History

United States
- Name: USS Experiment
- Builder: Washington Navy Yard
- Laid down: 1831
- Launched: April 1832
- Fate: Sold, October 1848

General characteristics
- Type: Schooner
- Displacement: 209 long tons (212 t)
- Length: 90 ft (27 m)
- Beam: 21 ft 6 in (6.55 m)
- Draft: 6 ft 1 in (1.85 m)
- Propulsion: Sail

= USS Experiment (1832) =

United States Navy schooner

USS Experiment was a schooner of the United States Navy launched in 1832. She was laid in 1831 in the Washington Navy Yard, and was launched in April 1832. Commissioned into the US Navy, Lieutenant William Mervine was placed in command of Experiment.

From mid-1832 until mid-1833, Experiment cruised the Atlantic coast between Boston, Massachusetts, and Charleston, South Carolina. After undergoing repairs at Norfolk, Virginia, she sailed for the West Indies, returning to New York City in June 1835. During the remaining three years of her service, Experiment was often used for surveying. From 1839 to 1848, when she was sold, she as a receiving ship at Philadelphia, Pennsylvania.

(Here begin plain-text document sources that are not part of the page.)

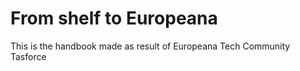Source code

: # From shelf to Europeana

This is the handbook made as result of Europeana Tech Community Tasforce
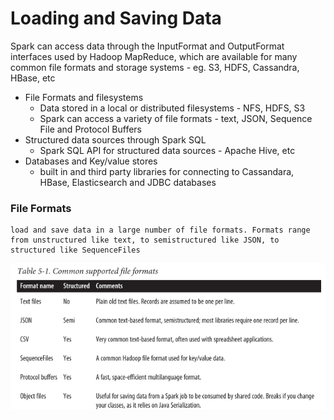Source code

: # Loading and Saving Data
  
  Spark can access data through the InputFormat and OutputFormat interfaces used by Hadoop MapReduce, which are available for many common file formats and storage systems - eg. S3, HDFS, Cassandra, HBase, etc
  
  - File Formats and filesystems
    - Data stored in a local or distributed filesystems - NFS, HDFS, S3
    - Spark can access a variety of file formats - text, JSON, Sequence File and Protocol Buffers
  - Structured data sources through Spark SQL
    - Spark SQL API for structured data sources - Apache Hive, etc
  - Databases and Key/value stores
    - built in and third party libraries for connecting to Cassandara, HBase, Elasticsearch and JDBC databases
  ### File Formats
    
    load and save data in a large number of file formats. Formats range from unstructured like text, to semistructured like JSON, to structured like SequenceFiles

![Supported File Formats](ls05.jpeg)
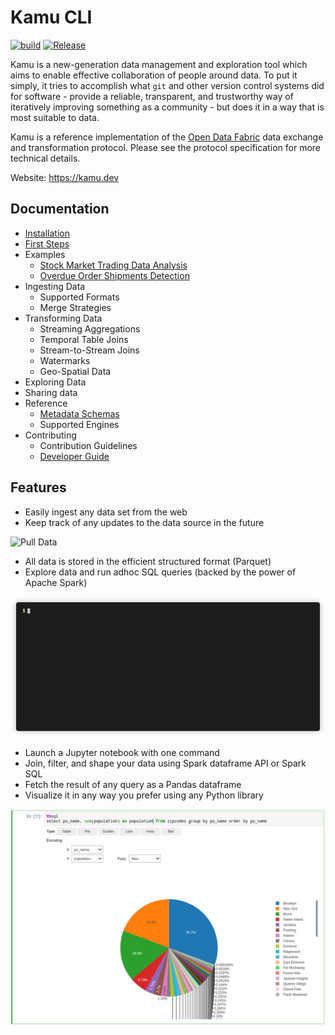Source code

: # Kamu CLI

[![build](https://github.com/kamu-data/kamu-cli/workflows/build/badge.svg)](https://github.com/kamu-data/kamu-cli/actions)
[![Release](https://github.com/kamu-data/kamu-cli/workflows/release/badge.svg)](https://github.com/kamu-data/kamu-cli/actions)

Kamu is a new-generation data management and exploration tool which aims to enable effective collaboration of people around data. To put it simply, it tries to accomplish what `git` and other version control systems did for software - provide a reliable, transparent, and trustworthy way of iteratively improving something as a community - but does it in a way that is most suitable to data.

Kamu is a reference implementation of the [Open Data Fabric](https://github.com/kamu-data/open-data-fabric) data exchange and transformation protocol. Please see the protocol specification for more technical details.

Website: https://kamu.dev

## Documentation
- [Installation](docs/install.md)
- [First Steps](docs/first_steps.md)
- Examples
  - [Stock Market Trading Data Analysis](docs/examples/trading.md)
  - [Overdue Order Shipments Detection](docs/examples/overdue_shipments.md)
- Ingesting Data
  - Supported Formats
  - Merge Strategies
- Transforming Data
  - Streaming Aggregations
  - Temporal Table Joins
  - Stream-to-Stream Joins
  - Watermarks
  - Geo-Spatial Data
- Exploring Data
- Sharing data
- Reference
  - [Metadata Schemas](https://github.com/kamu-data/open-data-fabric/blob/master/open-data-fabric.md#datasetsnapshot-schema)
  - Supported Engines
- Contributing
  - Contribution Guidelines
  - [Developer Guide](docs/developer_guide.md)

## Features

- Easily ingest any data set from the web
- Keep track of any updates to the data source in the future

![Pull Data](docs/readme_files/pull-multi.gif)

- All data is stored in the efficient structured format (Parquet)
- Explore data and run adhoc SQL queries (backed by the power of Apache Spark)

![SQL Shell](docs/first_steps_files/sql.gif)

- Launch a Jupyter notebook with one command
- Join, filter, and shape your data using Spark dataframe API or Spark SQL
- Fetch the result of any query as a Pandas dataframe
- Visualize it in any way you prefer using any Python library

![Jupyter](docs/first_steps_files/notebook-003.png)
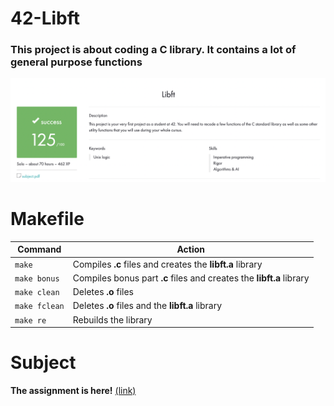 # 42-Libft
### This project is about coding a C library. It contains a lot of general purpose functions
![Screenshot](includes/result.png)
# Makefile
|Command|Action|
|-------|------|
|`make`|Compiles **.c** files and creates the **libft.a** library|
|`make bonus`|Compiles bonus part **.c** files and creates the **libft.a** library|
|`make clean`|Deletes **.o** files|
|`make fclean`|Deletes **.o** files and the **libft.a** library|
|`make re`|Rebuilds the library|
# Subject
**The assignment is here!** [(link)](https://github.com/AtaullinShamil/42-Libft/blob/main/includes/Libft_subject.pdf)
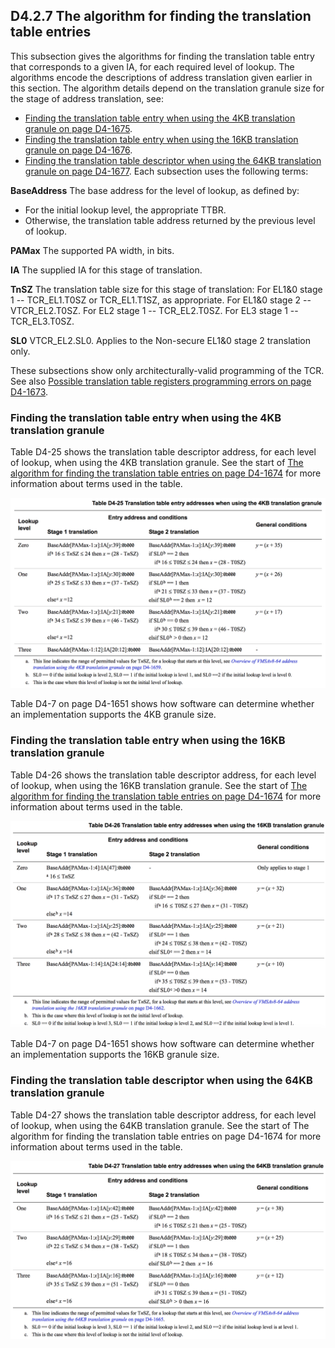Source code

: ## D4.2.7 The algorithm for finding the translation table entries

This subsection gives the algorithms for finding the translation table entry that corresponds to a given IA, for each required level of lookup. The algorithms encode the descriptions of address translation given earlier in this section. The algorithm details depend on the translation granule size for the stage of address translation, see:
* [Finding the translation table entry when using the 4KB translation granule on page D4-1675](#).
* [Finding the translation table entry when using the 16KB translation granule on page D4-1676](#).
* [Finding the translation table descriptor when using the 64KB translation granule on page D4-1677](#).
Each subsection uses the following terms:

**BaseAddress**
The base address for the level of lookup, as defined by:
* For the initial lookup level, the appropriate TTBR.
* Otherwise, the translation table address returned by the previous level of lookup.

**PAMax**
The supported PA width, in bits.

**IA**
The supplied IA for this stage of translation.

**TnSZ**
The translation table size for this stage of translation:
For EL1&0 stage 1 -- TCR_EL1.T0SZ or TCR_EL1.T1SZ, as appropriate. 
For EL1&0 stage 2 -- VTCR_EL2.T0SZ.
For EL2 stage 1 -- TCR_EL2.T0SZ.
For EL3 stage 1 -- TCR_EL3.T0SZ.

**SL0**
VTCR_EL2.SL0. Applies to the Non-secure EL1&0 stage 2 translation only.

These subsections show only architecturally-valid programming of the TCR. See also [Possible translation table registers programming errors on page D4-1673](#).


### Finding the translation table entry when using the 4KB translation granule

Table D4-25 shows the translation table descriptor address, for each level of lookup, when using the 4KB translation granule. See the start of [The algorithm for finding the translation table entries on page D4-1674](#) for more information about terms used in the table.

![](table_d4_25.png)

Table D4-7 on page D4-1651 shows how software can determine whether an implementation supports the 4KB granule size.


### Finding the translation table entry when using the 16KB translation granule

Table D4-26 shows the translation table descriptor address, for each level of lookup, when using the 16KB translation granule. See the start of [The algorithm for finding the translation table entries on page D4-1674](#) for more information about terms used in the table.

![](table_d4_26.png)

Table D4-7 on page D4-1651 shows how software can determine whether an implementation supports the 16KB granule size.


### Finding the translation table descriptor when using the 64KB translation granule

Table D4-27 shows the translation table descriptor address, for each level of lookup, when using the 64KB translation granule. See the start of The algorithm for finding the translation table entries on page D4-1674 for more information about terms used in the table.

![](table_d4_27.png)



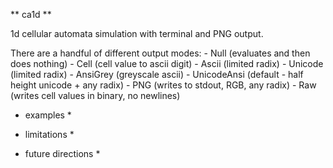 ** ca1d **

1d cellular automata simulation with terminal and PNG output.

There are a handful of different output modes:
	- Null (evaluates and then does nothing)
	- Cell (cell value to ascii digit)
	- Ascii (limited radix)
	- Unicode (limited radix)
	- AnsiGrey (greyscale ascii)
	- UnicodeAnsi (default - half height unicode + any radix)
	- PNG (writes to stdout, RGB, any radix)
	- Raw (writes cell values in binary, no newlines)


* examples *

* limitations *
* future directions *
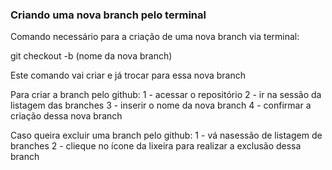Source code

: ### Criando uma nova branch pelo terminal

Comando necessário para a criação de uma nova branch via terminal:

git checkout -b (nome da nova branch)

Este comando vai criar e já trocar para essa nova branch

Para criar a branch pelo github:
1 - acessar o repositório
2 - ir na sessão da listagem das branches
3 - inserir o nome da nova branch
4 - confirmar a criação dessa nova branch


Caso queira excluir uma branch pelo github:
1 - vá nasessão de listagem de branches
2 - clieque no ícone da lixeira para realizar a exclusão dessa branch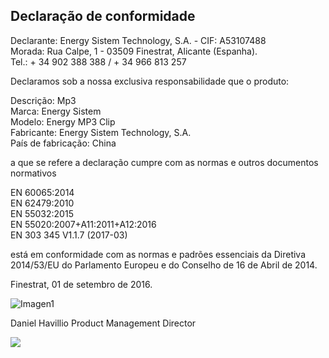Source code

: ## Declaração de conformidade

Declarante: Energy Sistem Technology, S.A. - CIF: A53107488<br/>
Morada: Rua Calpe, 1 - 03509 Finestrat, Alicante (Espanha).<br/>
Tel.: + 34 902 388 388  / + 34 966 813 257<br/>

Declaramos sob a nossa exclusiva responsabilidade que o produto:

Descrição: Mp3 <br/>
Marca: Energy Sistem <br/>
Modelo: Energy MP3 Clip <br/>
Fabricante: Energy Sistem Technology, S.A. <br/>
País de fabricação:  China <br/>

a que se refere a declaração cumpre com as normas e outros documentos normativos

EN 60065:2014<br/>
EN 62479:2010 <br/>
EN 55032:2015<br/>
EN 55020:2007+A11:2011+A12:2016<br/>
EN 303 345 V1.1.7 (2017-03)<br/>


está em conformidade com as normas e padrões essenciais da Diretiva 2014/53/EU do Parlamento Europeu e do Conselho de 16 de Abril de 2014.

Finestrat, 01 de setembro de 2016.

![Imagen1](http://static.energysistem.com/images/manuals/42178/574c726744d98.jpg)

Daniel Havillio
Product Management Director

![](http://static.energysistem.com/images/manuals/39052/54887c2a4f567.jpg)
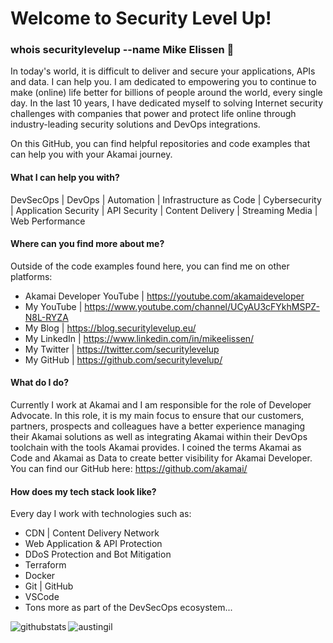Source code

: # Welcome to Security Level Up! 

### whois securitylevelup --name Mike Elissen 👋
In today's world, it is difficult to deliver and secure your applications, APIs and data. I can help you. I am dedicated to empowering you to continue to make (online) life better for billions of people around the world, every single day. In the last 10 years, I have dedicated myself to solving Internet security challenges with companies that power and protect life online through industry-leading security solutions and DevOps integrations. 

On this GitHub, you can find helpful repositories and code examples that can help you with your Akamai journey.

#### What I can help you with?
DevSecOps | DevOps | Automation | Infrastructure as Code | Cybersecurity | Application Security | API Security | Content Delivery | Streaming Media | Web Performance 

#### Where can you find more about me?
Outside of the code examples found here, you can find me on other platforms:
- Akamai Developer YouTube | https://youtube.com/akamaideveloper
- My YouTube | https://www.youtube.com/channel/UCyAU3cFYkhMSPZ-N8L-RYZA
- My Blog | https://blog.securitylevelup.eu/
- My LinkedIn | https://www.linkedin.com/in/mikeelissen/
- My Twitter | https://twitter.com/securitylevelup
- My GitHub | https://github.com/securitylevelup/

#### What do I do?
Currently I work at Akamai and I am responsible for the role of Developer Advocate. In this role, it is my main focus to ensure that our customers, partners, prospects and colleagues have a better experience managing their Akamai solutions as well as integrating Akamai within their DevOps toolchain with the tools Akamai provides. I coined the terms Akamai as Code and Akamai as Data to create better visibility for Akamai Developer. You can find our GitHub here: https://github.com/akamai/

#### How does my tech stack look like?
Every day I work with technologies such as:
- CDN | Content Delivery Network
- Web Application & API Protection
- DDoS Protection and Bot Mitigation
- Terraform 
- Docker
- Git | GitHub 
- VSCode
- Tons more as part of the DevSecOps ecosystem...



<p><img align="left" src="https://github-readme-stats.vercel.app/api?username=securitylevelup&count_private=true&show_icons=true&theme=radical" alt="githubstats" /></p>

<p><img align="left" src="https://github-readme-stats.vercel.app/api/top-langs?username=securitylevelup&count_private=true&show_icons=true&theme=radical" alt="austingil" /></p>

<!--
**securitylevelup/securitylevelup** is a ✨ _special_ ✨ repository because its `README.md` (this file) appears on your GitHub profile.

Here are some ideas to get you started:

- 🔭 I’m currently working on ...
- 🌱 I’m currently learning ...
- 👯 I’m looking to collaborate on ...
- 🤔 I’m looking for help with ...
- 💬 Ask me about ...
- 📫 How to reach me: ...
- 😄 Pronouns: ...
- ⚡ Fun fact: ...
-->
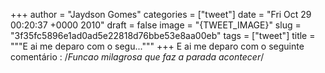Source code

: 
+++
author = "Jaydson Gomes"
categories = ["tweet"]
date = "Fri Oct 29 00:20:37 +0000 2010"
draft = false
image = "{TWEET_IMAGE}"
slug = "3f35fc5896e1ad0ad5e22818d76bbe53e8aa00eb"
tags = ["tweet"]
title = """E ai me deparo com o segu..."""
+++
E ai me deparo com o seguinte comentário : /*Funcao milagrosa que faz a parada acontecer*/
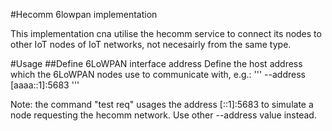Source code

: #Hecomm 6lowpan implementation

This implementation cna utilise the hecomm service to connect its nodes to other IoT nodes of IoT networks, not necesairly from the same type.

#Usage
##Define 6LoWPAN interface address
Define the host address which the 6LoWPAN nodes use to communicate with, e.g.:
'''
--address [aaaa::1]:5683
'''

Note: the command "test req" usages the address [::1]:5683 to simulate a node requesting the hecomm network. Use other --address value instead.
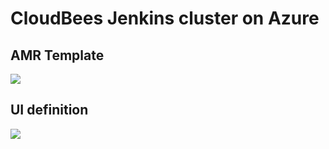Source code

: # CloudBees Jenkins cluster on Azure

## AMR Template

<a href="https://portal.azure.com/#create/Microsoft.Template/uri/https%3A%2F%2Fraw.githubusercontent.com%2Fcloudbees%2Fazure-arm-template%2Fbyol%2FmainTemplate.json" target="_blank">
    <img src="http://azuredeploy.net/deploybutton.png"/>
</a>

## UI definition

<a href='https://portal.azure.com/#blade/Microsoft_Azure_Compute/CreateMultiVmWizardBlade/internal_bladeCallId/anything/internal_bladeCallerParams/{"initialData":{},"providerConfig":{"createUiDefinition":"https%3A%2F%2Fraw.githubusercontent.com%2Fcloudbees%2Fazure-arm-template%2Fbyol%2FcreateUiDefinition.json"}}' target="_blank">
    <img src="http://azuredeploy.net/deploybutton.png"/>
</a>
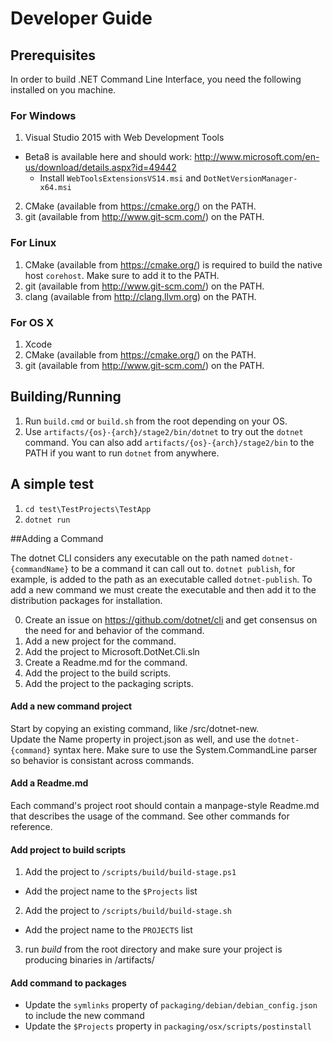 Developer Guide
===============

## Prerequisites

In order to build .NET Command Line Interface, you need the following installed on you machine.

### For Windows

1. Visual Studio 2015 with Web Development Tools
  * Beta8 is available here and should work: http://www.microsoft.com/en-us/download/details.aspx?id=49442
    * Install `WebToolsExtensionsVS14.msi` and `DotNetVersionManager-x64.msi`
2. CMake (available from https://cmake.org/) on the PATH.
3. git (available from http://www.git-scm.com/) on the PATH.

### For Linux

1. CMake (available from https://cmake.org/) is required to build the native host `corehost`. Make sure to add it to the PATH.
2. git (available from http://www.git-scm.com/) on the PATH.
3. clang (available from http://clang.llvm.org) on the PATH.

### For OS X

1. Xcode
2. CMake (available from https://cmake.org/) on the PATH.
3. git (available from http://www.git-scm.com/) on the PATH.

## Building/Running

1. Run `build.cmd` or `build.sh` from the root depending on your OS.
2. Use `artifacts/{os}-{arch}/stage2/bin/dotnet` to try out the `dotnet` command. You can also add `artifacts/{os}-{arch}/stage2/bin` to the PATH if you want to run `dotnet` from anywhere.

## A simple test

1. `cd test\TestProjects\TestApp`
2. `dotnet run`


##Adding a Command

The dotnet CLI considers any executable on the path named `dotnet-{commandName}` to be a command it can call out to. `dotnet publish`, for example, is added to the path as an executable called `dotnet-publish`. To add a new command we must create the executable and then add it to the distribution packages for installation.

0. Create an issue on https://github.com/dotnet/cli and get consensus on the need for and behavior of the command.
1. Add a new project for the command. 
2. Add the project to Microsoft.DotNet.Cli.sln
3. Create a Readme.md for the command.
4. Add the project to the build scripts.
5. Add the project to the packaging scripts.

#### Add a new command project
Start by copying an existing command, like /src/dotnet-new.  
Update the Name property in project.json as well, and use the `dotnet-{command}` syntax here.
Make sure to use the System.CommandLine parser so behavior is consistant across commands.

#### Add a Readme.md
Each command's project root should contain a manpage-style Readme.md that describes the usage of the command. See other commands for reference.

#### Add project to build scripts
1. Add the project to `/scripts/build/build-stage.ps1`
  - Add the project name to the `$Projects` list
2. Add the project to `/scripts/build/build-stage.sh`
  - Add the project name to the `PROJECTS` list
3. run *build* from the root directory and make sure your project is producing binaries in /artifacts/

#### Add command to packages
- Update the `symlinks` property of `packaging/debian/debian_config.json` to include the new command
- Update the `$Projects` property in `packaging/osx/scripts/postinstall`
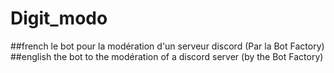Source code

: # Digit_modo
##french
le bot pour la modération d'un serveur discord (Par la Bot Factory)
##english
the bot to the modération of a discord server (by the Bot Factory)
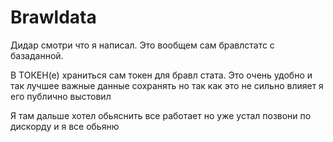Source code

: # Brawldata
Дидар смотри что я написал. Это вообщем сам бравлстатс с базаданной.

В ТОКЕН(е) храниться сам токен для бравл стата. Это очень удобно и так лучшее важные данные сохранять
но так как это не сильно влияет я его публично выстовил

Я там дальше хотел обьяснить все работает но уже устал позвони по дискорду и я все обьяню
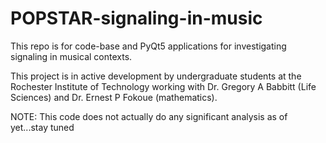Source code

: # POPSTAR-signaling-in-music

This repo is for code-base and PyQt5 applications for investigating signaling in musical contexts.

This project is in active development by undergraduate students at the Rochester Institute of Technology working with Dr. Gregory A Babbitt (Life Sciences) and Dr. Ernest P Fokoue (mathematics).

NOTE: This code does not actually do any significant analysis as of yet...stay tuned
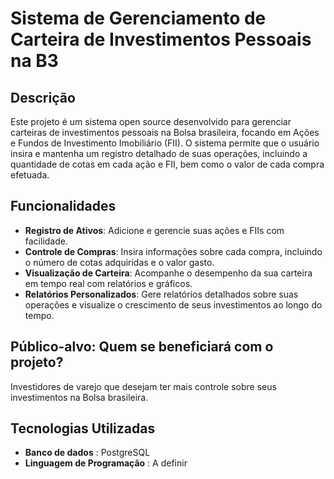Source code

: # Sistema de Gerenciamento de Carteira de Investimentos Pessoais na B3

## Descrição

Este projeto é um sistema open source desenvolvido para gerenciar carteiras de investimentos pessoais na Bolsa brasileira, focando em Ações e Fundos de Investimento Imobiliário (FII). O sistema permite que o usuário insira e mantenha um registro detalhado de suas operações, incluindo a quantidade de cotas em cada ação e FII, bem como o valor de cada compra efetuada.

## Funcionalidades

- **Registro de Ativos**: Adicione e gerencie suas ações e FIIs com facilidade.
- **Controle de Compras**: Insira informações sobre cada compra, incluindo o número de cotas adquiridas e o valor gasto.
- **Visualização de Carteira**: Acompanhe o desempenho da sua carteira em tempo real com relatórios e gráficos.
- **Relatórios Personalizados**: Gere relatórios detalhados sobre suas operações e visualize o crescimento de seus investimentos ao longo do tempo.

## Público-alvo: Quem se beneficiará com o projeto?
Investidores de varejo que desejam ter mais controle sobre seus investimentos na Bolsa brasileira.
## Tecnologias Utilizadas
- **Banco de dados** : PostgreSQL
- **Linguagem de Programação** : A definir
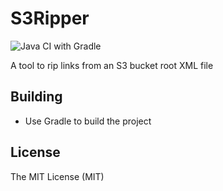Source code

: # S3Ripper
![Java CI with Gradle](https://github.com/nick-botticelli/S3Ripper/workflows/Java%20CI%20with%20Gradle/badge.svg)

A tool to rip links from an S3 bucket root XML file

## Building
* Use Gradle to build the project

## License
The MIT License (MIT)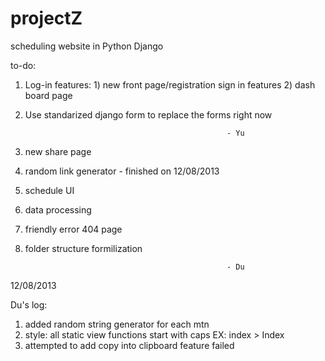projectZ
========

scheduling website in Python Django

to-do:

1. Log-in features: 1) new front page/registration sign in features
                    2) dash board page

2. Use standarized django form to replace the forms right now
          
                                                    - Yu
                                                    
3. new share page
4. random link generator
                    - finished on 12/08/2013
5. schedule UI
6. data processing
7. friendly error 404 page
8. folder structure formilization

                                                    - Du

12/08/2013

Du's log:

1. added random string generator for each mtn
2. style: all static view functions start with caps EX: index > Index
3. attempted to add copy into clipboard feature failed
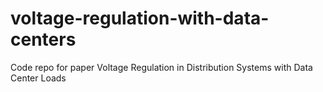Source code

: # voltage-regulation-with-data-centers
Code repo for paper Voltage Regulation in Distribution Systems with Data Center Loads

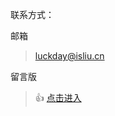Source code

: 联系方式：

邮箱

> luckday@isliu.cn

留言版

> :+1: <a href="http://admin.luckday.cn/#/leaveWord" target="_blank" > 点击进入</a>
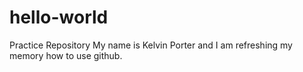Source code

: # hello-world
Practice Repository
My name is Kelvin Porter and I am refreshing my memory how to use github.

The following is a relevant observation about the schooner USS Experiment and its seaworthiness from the historical book, Evils and Abuses in the Naval and Merchant Service Exposed, 1838, pages 10 & 11.
As quoted from the author William McNally, fromerly of the US Navy.

"A new idea entered into the head of the secretary or the navy commissioners, (which I know not.) The latter had tried several experiments, such as building the U. S. schooner Experiment, and being so successful in that thought that they must try another on the pay of the petty officers."
"To prevent being misunderstood by the reader, I have a word to say in relation to the U. S. schooner Experiment. She was built at Washington, under the eyes of the board of commissioners and secretary of the navy, upon an entire new plan. The use of knees and timbers was voted superfluous, and she was to have none. The use of oakum was ditto, and to encourage home produce, she was caulked with cotton and pegs. No grog was to be served to her crew, which was the only good experiment of the whole ; but as they had hit on a good experiment there, it was soon fell through, and grog was served to the crew. Her model was entirely different from all other vessels that I have ever seen. She much resembled that useful article known amongst seamen by the title of serving mallet, by which name she was well known on the West India station. The first mishap that she met with was, in firing a salute on her arrival at Norfolk, Va. The concussion shook her so that the cotton and pegs started from her sides, and she had to be caulked with oakum, to the manifest injury of the cotton planters. I do not remember how many days she was on her passage to Pensacola, but she made a passage from Havana to that port in twenty-five days. A washing tub would have made it in a shorter time, but she w^as an experiment. Yet she was not a dead loss to the good people of the United States, fop in consequence of her unfitness to cruise about on the ocean she was kept laying in Pensacola, and saved the expense of rigging a flag-staff at the commander's house to hoist his broad pendant on when the rest of the squadron were on a cruise. When she wanted a supply of beef, bread, or wood, she would go as far as the navy yard, which was an occurrence always duly noted in the Pensacola Gazette, and a superannuated land crab would have beat her on the race from the navy yard to the town. The Experiment was finally sent home, and on the passage she proved that she had one good quality, at least, she lost her rudder while laying to in a gale, and none were aware of the fact until it abated. The Experiment was so admirably constructed that she lay to, broad side on, like a crabb, as well without as with a rudder. Every naval officer has reason to be proud that she never was exhibited in any foreign port but Havana, so that few are aware of her existence. She is now employed on the survey of the coast, and may answer for that purpose, if for no other. But to resume."